П. А. Столыпин. Нам нужна Великая Россия…
Столыпин П.А. Нам нужна Великая Россия… Полное собрание речей в Государственной думе и Государственном совете. 1906-1911 гг. М., Молодая Гвардия, 1991 [читать]
«В нем русское было центром всего» – такими словами Василий Розанов охарактеризовал жизнь и деятельность Петра Аркадьевича Столыпина. Его политическая карьера в высших сферах была подобна метеору, — она уместилась в пять коротких лет, между назначением Саратовского губернатора Министром внутренних дел в июле 1906 и роковым выстрелом в Киевском театре в сентябре 1911. Однако Столыпин навсегда останется в нашей истории высоким образцом, практически идеалом русского государственного деятеля, несравненного защитника национальной идеи и национальных интересов.
В величии столыпинского государственного гения трудно сомневаться. Он принял Россию как тонущий в цусимском сражении продырявленный войной броненосец с бунтующей командой, палящей из захваченных винтовок и даже орудий по капитанской рубке. Он был предательски убит, когда страна всего за пять лет обрела внутренний покой, силу, уверенность в себе, вернулась в концерт великих держав. В последовавшие за уходом Столыпина годы никто не сомневался в том, что Великая Россия является фактом.
Долгие десятилетия советская власть сравнивала себя с вожделенным «1913 годом», как точкой отсчета. Но не будем забывать, что 1913 год был прямым продолжением 1911 года, когда Столыпин «на щите» покинул свой пост. Из тонущего мятежного броненосца Россия превратилась в современный боевой дредноут, наподобие тех, строительство которых премьер отстаивал во множестве своих страстных речей в защиту строительства большого флота.

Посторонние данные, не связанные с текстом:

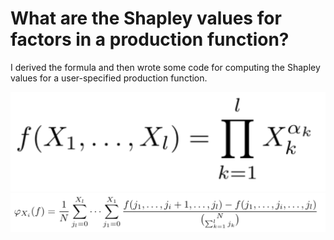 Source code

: # What are the Shapley values for factors in a production function?
I derived the formula and then wrote some code for computing the Shapley values for a user-specified production function.

![alt text](images/generalized_production_func.png)
![alt text](images/shapley_production_formula.png)


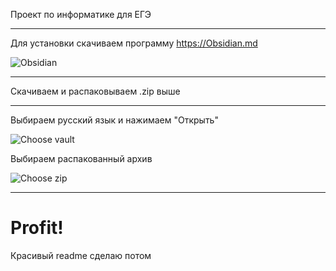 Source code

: Проект по информатике для ЕГЭ
***
Для установки скачиваем программу https://Obsidian.md


![Obsidian](https://github.com/archi0001/Inf-EGE/blob/main/Файлы/Снимок%20экрана%202023-11-28%20в%2020.45.06%20(2).png)

***

Скачиваем и распаковываем .zip выше

***

Выбираем русский язык и нажимаем "Открыть"


![Choose vault](https://github.com/archi0001/Inf-EGE/blob/main/Файлы/image%20(5).png)

Выбираем распакованный архив


![Choose zip](https://github.com/archi0001/Inf-EGE/blob/main/Файлы/image%20(6).png)
***
# Profit!

Красивый readme сделаю потом
  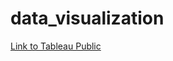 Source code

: # data_visualization

[Link to Tableau Public](https://public.tableau.com/app/profile/lena.grumbach/viz/data_visualization_project/Context?publish=yes)
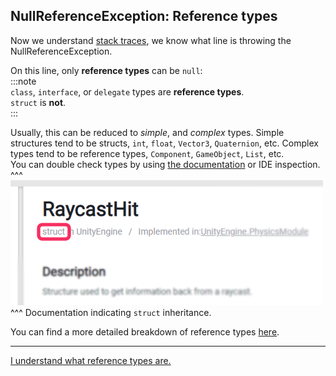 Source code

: ## NullReferenceException: Reference types
Now we understand [stack traces](Stack%20Trace.md), we know what line is throwing the NullReferenceException.  

On this line, only **reference types** can be `null`:  
:::note  
`class`, `interface`, or `delegate` types are **reference types**.  
`struct` is **not**.  
:::  

Usually, this can be reduced to *simple*, and *complex* types. Simple structures tend to be structs, `int`, `float`, `Vector3`, `Quaternion`, etc. Complex types tend to be reference types, `Component`, `GameObject`, `List`, etc.  
You can double check types by using [the documentation](https://docs.unity3d.com/ScriptReference/) or IDE inspection.  
^^^
![Struct in the ScriptReference](struct-documentation.png)  
^^^ Documentation indicating `struct` inheritance.

You can find a more detailed breakdown of reference types [here](../../../Value%20And%20Reference%20Types.md).

---  

[I understand what reference types are.](Access.md)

Возможно все – и внутри и вовне — несколько переоценивали силы послестолыпинской России, что лишило её столь вожделенного Петром Аркадьевичем мирного двадцатилетия и ввергло в разрушительную пучину новой войны, которой русский премьер, конечно, попытался бы избежать. Но и в этой войне Россия показала себя бесконечно достойней и крепче, нежели в русско-японской.
Столыпинская Россия динамично развивалась и премьер был абсолютно уверен в её великих силах и великом будущем. Сколько бы не честили его «реакционером» он лишь приговаривал: «на легком тормозе и всё время вперед». Он верил в просвещение, прогресс, в законность и право и всегда подчеркивал, что любые жесткие и чрезвычайные меры нужны лишь для того, чтобы поскорее водворить порядок без которого невозможно развитие. Для него «реакция» была равна грамотной работе национального имуннитета, отвергающего бациллы революционной чумы.

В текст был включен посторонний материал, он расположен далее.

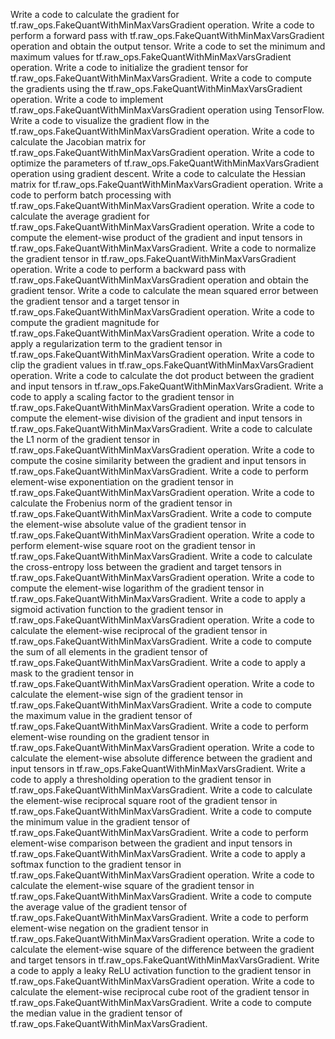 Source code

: Write a code to calculate the gradient for tf.raw_ops.FakeQuantWithMinMaxVarsGradient operation.
Write a code to perform a forward pass with tf.raw_ops.FakeQuantWithMinMaxVarsGradient operation and obtain the output tensor.
Write a code to set the minimum and maximum values for tf.raw_ops.FakeQuantWithMinMaxVarsGradient operation.
Write a code to initialize the gradient tensor for tf.raw_ops.FakeQuantWithMinMaxVarsGradient.
Write a code to compute the gradients using the tf.raw_ops.FakeQuantWithMinMaxVarsGradient operation.
Write a code to implement tf.raw_ops.FakeQuantWithMinMaxVarsGradient operation using TensorFlow.
Write a code to visualize the gradient flow in the tf.raw_ops.FakeQuantWithMinMaxVarsGradient operation.
Write a code to calculate the Jacobian matrix for tf.raw_ops.FakeQuantWithMinMaxVarsGradient operation.
Write a code to optimize the parameters of tf.raw_ops.FakeQuantWithMinMaxVarsGradient operation using gradient descent.
Write a code to calculate the Hessian matrix for tf.raw_ops.FakeQuantWithMinMaxVarsGradient operation.
Write a code to perform batch processing with tf.raw_ops.FakeQuantWithMinMaxVarsGradient operation.
Write a code to calculate the average gradient for tf.raw_ops.FakeQuantWithMinMaxVarsGradient operation.
Write a code to compute the element-wise product of the gradient and input tensors in tf.raw_ops.FakeQuantWithMinMaxVarsGradient.
Write a code to normalize the gradient tensor in tf.raw_ops.FakeQuantWithMinMaxVarsGradient operation.
Write a code to perform a backward pass with tf.raw_ops.FakeQuantWithMinMaxVarsGradient operation and obtain the gradient tensor.
Write a code to calculate the mean squared error between the gradient tensor and a target tensor in tf.raw_ops.FakeQuantWithMinMaxVarsGradient operation.
Write a code to compute the gradient magnitude for tf.raw_ops.FakeQuantWithMinMaxVarsGradient operation.
Write a code to apply a regularization term to the gradient tensor in tf.raw_ops.FakeQuantWithMinMaxVarsGradient operation.
Write a code to clip the gradient values in tf.raw_ops.FakeQuantWithMinMaxVarsGradient operation.
Write a code to calculate the dot product between the gradient and input tensors in tf.raw_ops.FakeQuantWithMinMaxVarsGradient.
Write a code to apply a scaling factor to the gradient tensor in tf.raw_ops.FakeQuantWithMinMaxVarsGradient operation.
Write a code to compute the element-wise division of the gradient and input tensors in tf.raw_ops.FakeQuantWithMinMaxVarsGradient.
Write a code to calculate the L1 norm of the gradient tensor in tf.raw_ops.FakeQuantWithMinMaxVarsGradient operation.
Write a code to compute the cosine similarity between the gradient and input tensors in tf.raw_ops.FakeQuantWithMinMaxVarsGradient.
Write a code to perform element-wise exponentiation on the gradient tensor in tf.raw_ops.FakeQuantWithMinMaxVarsGradient operation.
Write a code to calculate the Frobenius norm of the gradient tensor in tf.raw_ops.FakeQuantWithMinMaxVarsGradient.
Write a code to compute the element-wise absolute value of the gradient tensor in tf.raw_ops.FakeQuantWithMinMaxVarsGradient operation.
Write a code to perform element-wise square root on the gradient tensor in tf.raw_ops.FakeQuantWithMinMaxVarsGradient.
Write a code to calculate the cross-entropy loss between the gradient and target tensors in tf.raw_ops.FakeQuantWithMinMaxVarsGradient operation.
Write a code to compute the element-wise logarithm of the gradient tensor in tf.raw_ops.FakeQuantWithMinMaxVarsGradient.
Write a code to apply a sigmoid activation function to the gradient tensor in tf.raw_ops.FakeQuantWithMinMaxVarsGradient operation.
Write a code to calculate the element-wise reciprocal of the gradient tensor in tf.raw_ops.FakeQuantWithMinMaxVarsGradient.
Write a code to compute the sum of all elements in the gradient tensor of tf.raw_ops.FakeQuantWithMinMaxVarsGradient.
Write a code to apply a mask to the gradient tensor in tf.raw_ops.FakeQuantWithMinMaxVarsGradient operation.
Write a code to calculate the element-wise sign of the gradient tensor in tf.raw_ops.FakeQuantWithMinMaxVarsGradient.
Write a code to compute the maximum value in the gradient tensor of tf.raw_ops.FakeQuantWithMinMaxVarsGradient.
Write a code to perform element-wise rounding on the gradient tensor in tf.raw_ops.FakeQuantWithMinMaxVarsGradient operation.
Write a code to calculate the element-wise absolute difference between the gradient and input tensors in tf.raw_ops.FakeQuantWithMinMaxVarsGradient.
Write a code to apply a thresholding operation to the gradient tensor in tf.raw_ops.FakeQuantWithMinMaxVarsGradient.
Write a code to calculate the element-wise reciprocal square root of the gradient tensor in tf.raw_ops.FakeQuantWithMinMaxVarsGradient.
Write a code to compute the minimum value in the gradient tensor of tf.raw_ops.FakeQuantWithMinMaxVarsGradient.
Write a code to perform element-wise comparison between the gradient and input tensors in tf.raw_ops.FakeQuantWithMinMaxVarsGradient.
Write a code to apply a softmax function to the gradient tensor in tf.raw_ops.FakeQuantWithMinMaxVarsGradient operation.
Write a code to calculate the element-wise square of the gradient tensor in tf.raw_ops.FakeQuantWithMinMaxVarsGradient.
Write a code to compute the average value of the gradient tensor of tf.raw_ops.FakeQuantWithMinMaxVarsGradient.
Write a code to perform element-wise negation on the gradient tensor in tf.raw_ops.FakeQuantWithMinMaxVarsGradient operation.
Write a code to calculate the element-wise square of the difference between the gradient and target tensors in tf.raw_ops.FakeQuantWithMinMaxVarsGradient.
Write a code to apply a leaky ReLU activation function to the gradient tensor in tf.raw_ops.FakeQuantWithMinMaxVarsGradient operation.
Write a code to calculate the element-wise reciprocal cube root of the gradient tensor in tf.raw_ops.FakeQuantWithMinMaxVarsGradient.
Write a code to compute the median value in the gradient tensor of tf.raw_ops.FakeQuantWithMinMaxVarsGradient.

«В России поднялась волна реакции, реакция русского патриотизма и русского национального чувства, и эта реакция вьет себе гнездо именно в общественных слоях, общественных кругах. – предупреждал он оппонентов, — В прежние времена одно только правительство имело заботу и обязанность отстаивать исторические и державные приобретения и права России. Теперь не то. Теперь Государь пытается собрать рассыпанную храмину русского народного чувства».

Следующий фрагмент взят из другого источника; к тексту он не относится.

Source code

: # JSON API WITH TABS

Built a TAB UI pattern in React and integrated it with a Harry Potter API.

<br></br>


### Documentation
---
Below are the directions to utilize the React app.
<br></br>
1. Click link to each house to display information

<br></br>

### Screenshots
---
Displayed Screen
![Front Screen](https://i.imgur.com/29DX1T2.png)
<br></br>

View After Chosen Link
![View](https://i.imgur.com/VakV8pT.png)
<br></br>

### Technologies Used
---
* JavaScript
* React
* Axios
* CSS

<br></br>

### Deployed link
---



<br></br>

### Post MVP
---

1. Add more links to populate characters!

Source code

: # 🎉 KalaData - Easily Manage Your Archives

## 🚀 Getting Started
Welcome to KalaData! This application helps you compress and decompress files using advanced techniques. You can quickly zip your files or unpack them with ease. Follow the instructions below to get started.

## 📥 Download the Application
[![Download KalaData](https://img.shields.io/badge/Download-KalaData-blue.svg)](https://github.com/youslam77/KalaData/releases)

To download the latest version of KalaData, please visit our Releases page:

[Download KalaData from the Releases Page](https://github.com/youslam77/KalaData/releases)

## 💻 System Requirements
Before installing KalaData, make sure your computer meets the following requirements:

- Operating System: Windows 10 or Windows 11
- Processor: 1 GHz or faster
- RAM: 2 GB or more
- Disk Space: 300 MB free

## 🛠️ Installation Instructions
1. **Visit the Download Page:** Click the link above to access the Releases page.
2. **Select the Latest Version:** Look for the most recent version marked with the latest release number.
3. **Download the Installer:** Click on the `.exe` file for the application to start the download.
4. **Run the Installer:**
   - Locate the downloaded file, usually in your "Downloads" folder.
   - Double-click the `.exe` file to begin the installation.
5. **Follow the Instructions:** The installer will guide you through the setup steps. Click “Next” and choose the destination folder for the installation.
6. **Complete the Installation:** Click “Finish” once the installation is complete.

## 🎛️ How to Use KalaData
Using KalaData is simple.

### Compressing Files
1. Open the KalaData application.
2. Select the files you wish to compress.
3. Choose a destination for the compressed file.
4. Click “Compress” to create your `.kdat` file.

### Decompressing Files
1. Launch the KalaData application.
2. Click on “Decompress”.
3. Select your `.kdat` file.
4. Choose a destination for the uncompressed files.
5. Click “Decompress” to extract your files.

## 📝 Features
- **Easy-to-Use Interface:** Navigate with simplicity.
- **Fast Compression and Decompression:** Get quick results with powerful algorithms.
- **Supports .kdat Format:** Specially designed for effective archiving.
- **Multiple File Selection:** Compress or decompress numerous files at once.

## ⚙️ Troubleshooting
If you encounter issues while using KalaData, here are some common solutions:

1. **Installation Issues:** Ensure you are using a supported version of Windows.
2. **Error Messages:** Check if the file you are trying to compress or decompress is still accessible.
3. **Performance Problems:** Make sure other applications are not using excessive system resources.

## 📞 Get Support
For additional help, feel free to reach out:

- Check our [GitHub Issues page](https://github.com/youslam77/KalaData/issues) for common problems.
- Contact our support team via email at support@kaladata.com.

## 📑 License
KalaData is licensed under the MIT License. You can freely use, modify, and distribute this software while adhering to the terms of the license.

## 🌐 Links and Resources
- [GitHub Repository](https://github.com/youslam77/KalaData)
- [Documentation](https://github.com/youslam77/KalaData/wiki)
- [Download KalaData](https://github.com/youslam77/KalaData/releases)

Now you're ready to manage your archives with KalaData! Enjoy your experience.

Защищая историческую Россию Столыпин строил новую и не боялся этого. В конечном счете, именно он был нянькой и пестуном российского парламента. После двух неудачных опытов дело с русским парламентаризмом обречено было погибнуть, стать исторической неудачей, но тут его взял в свои руки Петр Аркадьевич. Он ввел новые избирательные законы и добился формирования работоспособной и национальной по духу (в общем и целом) Государственной Думы, он прививал депутатам сознание их высокой исторической миссии и превратил Таврический Дворец в трибуну для своих пламенных речей о Родине, праве, истории и нации.
Розанов совершенно верно отметил, что Столыпин не просто подавил революцию военно-полевыми судами и применением армии. Столыпин идейно разгромил революцию своими парламентскими речами, противопоставив беснованию «борцов с самодержавием» ясное национальное, патриотическое и, при этом, конструктивно-модернизаторское видение будущего. Он оказался сильнее как оратор, как мыслитель, как человек воли и действия. Его «Не запугаете!» стало тем камнем, об который разбилась смута, с которой перед этим не могли справиться сотни пулеметов.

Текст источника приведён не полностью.